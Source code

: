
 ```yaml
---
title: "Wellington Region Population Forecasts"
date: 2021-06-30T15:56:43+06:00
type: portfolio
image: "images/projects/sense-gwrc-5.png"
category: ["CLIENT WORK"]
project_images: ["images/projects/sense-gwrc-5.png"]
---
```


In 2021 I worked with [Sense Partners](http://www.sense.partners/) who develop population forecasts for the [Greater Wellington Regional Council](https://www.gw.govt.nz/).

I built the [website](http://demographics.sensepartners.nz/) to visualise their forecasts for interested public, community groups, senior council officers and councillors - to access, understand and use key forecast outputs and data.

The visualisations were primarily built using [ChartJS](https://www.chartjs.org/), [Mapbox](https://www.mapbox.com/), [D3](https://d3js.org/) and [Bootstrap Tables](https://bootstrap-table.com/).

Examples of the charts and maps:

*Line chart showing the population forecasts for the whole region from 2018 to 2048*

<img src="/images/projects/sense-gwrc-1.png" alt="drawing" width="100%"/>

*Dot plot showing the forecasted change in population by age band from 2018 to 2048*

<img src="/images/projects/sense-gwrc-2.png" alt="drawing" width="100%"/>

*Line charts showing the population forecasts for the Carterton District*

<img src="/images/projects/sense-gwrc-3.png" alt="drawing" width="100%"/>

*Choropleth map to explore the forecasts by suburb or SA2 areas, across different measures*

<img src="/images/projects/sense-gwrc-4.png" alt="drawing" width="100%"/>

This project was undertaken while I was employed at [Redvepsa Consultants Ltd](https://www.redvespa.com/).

^^^^^^^^^^^^^^^^

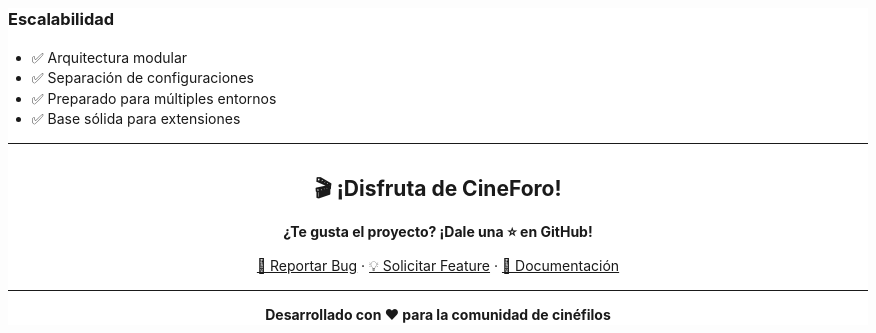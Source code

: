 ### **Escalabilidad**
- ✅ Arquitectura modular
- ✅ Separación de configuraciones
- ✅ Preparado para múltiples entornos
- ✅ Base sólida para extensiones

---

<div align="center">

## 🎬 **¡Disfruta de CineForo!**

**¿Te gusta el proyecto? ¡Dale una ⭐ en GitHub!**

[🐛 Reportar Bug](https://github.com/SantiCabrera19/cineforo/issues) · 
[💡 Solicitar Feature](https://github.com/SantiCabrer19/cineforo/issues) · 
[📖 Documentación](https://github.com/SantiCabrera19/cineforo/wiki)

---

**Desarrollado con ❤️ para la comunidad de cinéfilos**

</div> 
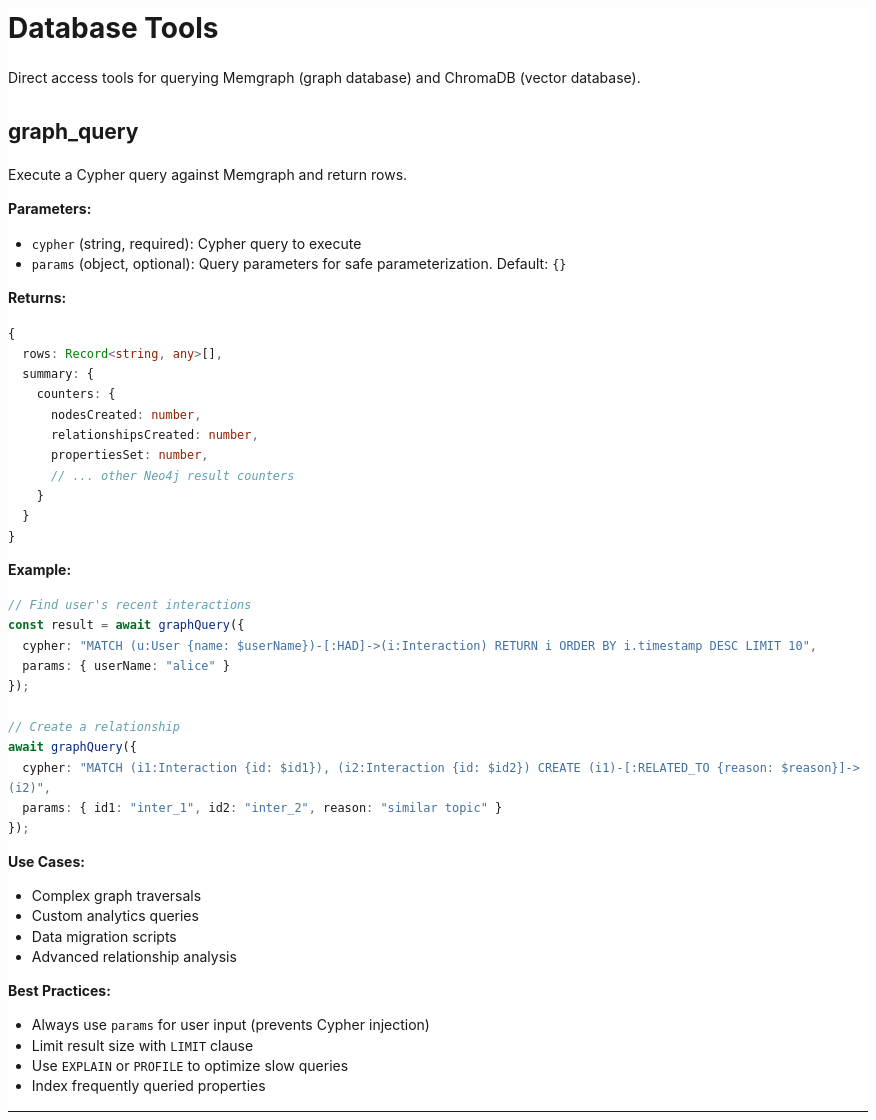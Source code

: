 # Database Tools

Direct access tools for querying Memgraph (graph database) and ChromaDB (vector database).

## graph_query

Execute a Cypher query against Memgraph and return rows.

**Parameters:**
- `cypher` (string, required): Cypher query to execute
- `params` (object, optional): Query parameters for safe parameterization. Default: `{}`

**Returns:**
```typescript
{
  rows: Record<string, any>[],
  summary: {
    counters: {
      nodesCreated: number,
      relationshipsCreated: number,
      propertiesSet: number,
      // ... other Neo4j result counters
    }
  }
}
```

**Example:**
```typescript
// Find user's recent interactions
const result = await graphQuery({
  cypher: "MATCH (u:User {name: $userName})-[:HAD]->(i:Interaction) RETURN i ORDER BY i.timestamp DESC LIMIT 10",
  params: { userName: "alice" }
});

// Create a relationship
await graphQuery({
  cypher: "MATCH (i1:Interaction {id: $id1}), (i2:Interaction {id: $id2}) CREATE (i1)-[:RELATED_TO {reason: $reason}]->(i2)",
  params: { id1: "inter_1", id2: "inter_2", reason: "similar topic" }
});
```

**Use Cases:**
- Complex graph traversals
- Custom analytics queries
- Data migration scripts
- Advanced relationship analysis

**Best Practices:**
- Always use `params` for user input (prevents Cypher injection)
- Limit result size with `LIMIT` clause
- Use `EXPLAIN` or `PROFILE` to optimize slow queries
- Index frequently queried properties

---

^^^^^^^^^^^^^^^^

[Problem to work on]
All lines with the word "graphQuery" need to be copied from the data above.

[Task solution]
const result = await graphQuery({
await graphQuery({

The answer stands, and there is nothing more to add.